2.9. Scanning Electron Microscopy (SEM)

MDRAB and MRSA were grown to mid-logarithmic phase in MHB and diluted to 1 × 10⁸ CFU/mL. A 1 mL aliquot of the bacteria was centrifuged and resuspended in 50 µL of sodium phosphate buffer (pH = 7.4). Five microlitres of HD5 and RC18 were then added at final concentrations of 60 and 100 µg/mL. The culture was then incubated at 37 °C with shaking at 130 rpm for 30 min. Ten microlitres of the mixture was pipetted to coat a coverslip, which was then dried at room temperature. The coverslips were processed with 2.5% glutaraldehyde, dehydrated with gradient concentrations of ethanol, and desiccated with tert-butyl alcohol. A Zeiss (Oberkochen, Germany) Crossbeam 340 scanning electron microscope was used to observe the bacterial morphology.

2.10. Molecular Dynamics Simulation (MDS)
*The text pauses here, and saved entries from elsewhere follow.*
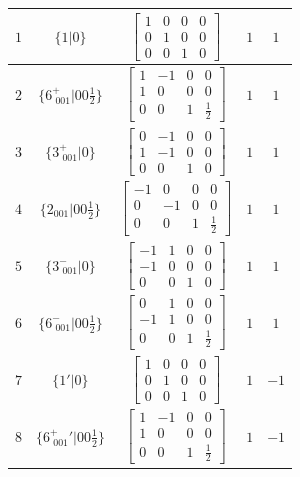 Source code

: \documentclass[fleqn,8pt]{jsarticle}
\begin{document}
\begin{longtable}{ccccc}
$ 1 $ & $ \{1|0\} $ & $ \begin{bmatrix} 1 & 0 & 0 & 0 \\ 0 & 1 & 0 & 0 \\ 0 & 0 & 1 & 0 \end{bmatrix} $ & $ 1 $ & $ 1 $ \\ \hline
$ 2 $ & $ \{6^{+}_{\,\,001}|0 0 \frac{1}{2}\} $ & $ \begin{bmatrix} 1 & -1 & 0 & 0 \\ 1 & 0 & 0 & 0 \\ 0 & 0 & 1 & \frac{1}{2} \end{bmatrix} $ & $ 1 $ & $ 1 $ \\ \hline
$ 3 $ & $ \{3^{+}_{\,\,001}|0\} $ & $ \begin{bmatrix} 0 & -1 & 0 & 0 \\ 1 & -1 & 0 & 0 \\ 0 & 0 & 1 & 0 \end{bmatrix} $ & $ 1 $ & $ 1 $ \\ \hline
$ 4 $ & $ \{2{}_{001}|0 0 \frac{1}{2}\} $ & $ \begin{bmatrix} -1 & 0 & 0 & 0 \\ 0 & -1 & 0 & 0 \\ 0 & 0 & 1 & \frac{1}{2} \end{bmatrix} $ & $ 1 $ & $ 1 $ \\ \hline
$ 5 $ & $ \{3^{-}_{\,\,001}|0\} $ & $ \begin{bmatrix} -1 & 1 & 0 & 0 \\ -1 & 0 & 0 & 0 \\ 0 & 0 & 1 & 0 \end{bmatrix} $ & $ 1 $ & $ 1 $ \\ \hline
$ 6 $ & $ \{6^{-}_{\,\,001}|0 0 \frac{1}{2}\} $ & $ \begin{bmatrix} 0 & 1 & 0 & 0 \\ -1 & 1 & 0 & 0 \\ 0 & 0 & 1 & \frac{1}{2} \end{bmatrix} $ & $ 1 $ & $ 1 $ \\ \hline
$ 7 $ & $ \{1{}'|0\} $ & $ \begin{bmatrix} 1 & 0 & 0 & 0 \\ 0 & 1 & 0 & 0 \\ 0 & 0 & 1 & 0 \end{bmatrix} $ & $ 1 $ & $ -1 $ \\ \hline
$ 8 $ & $ \{6^{+}_{\,\,001}{}'|0 0 \frac{1}{2}\} $ & $ \begin{bmatrix} 1 & -1 & 0 & 0 \\ 1 & 0 & 0 & 0 \\ 0 & 0 & 1 & \frac{1}{2} \end{bmatrix} $ & $ 1 $ & $ -1 $ \\ \hline

\end{longtable}
\end{document}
All-atom MDSs were performed with the CHARMM36 force field implemented in Gromacs 2019.6 [24,25]. The structural model of RC18 was predicted by AlphaFold2 [26]. The system contained RC18, a bilayer of phospholipids, water (TIP3P model) and ions (150 mM KCl). A typical bilayer membrane was composed of 42 molecules of MAIPG, 54 molecules of AIPG, 22 molecules of AIPE, 14 molecules of DPPG, and trace amounts (<10 molecules each) of DPPE and PAICL2 [27,28,29]. MAIPG, PG (14:0/a15:0); AIPG, PG (a15:0/i15:0); AIPE, PE (a15:0/i15:0); DPPG, PG (16:0/16:0); DPPE, PE (16:0/16:0); PAICL2, CL (1’-[16:0/a15:0],3’-[16:0/a15:0]) (Figure S2).The total number of atoms was 68,875. RC18 and the membrane were solvated in a tetragonal box the size of 84.1 × 84.1 × 104.1 Å³. The Nose-Hoover thermostat (303.15 K) and Parrinello-Rahman isotropic NPT ensembles were adopted with h-bond LINCS constraints. Verlet cut-off schem and nblist update frequency of 20 was adopted in neighbor searching procedures with xyz periodic boundary conditions; options for electrostatics and VdW calculations were PME (coulombtype) and Cut-off (vdwtype, 1.2 rvdw). The input Gromacs file (.gro) was provided in the Supplementary Materials. First, energy minimizations were performed to relieve unfavourable contacts, followed by 10 ns of equilibration steps. Subsequently, simulations were performed using three independent trajectories for 100 ns. Representative conformations were created from each trajectory and analysed by gmx hbond tools.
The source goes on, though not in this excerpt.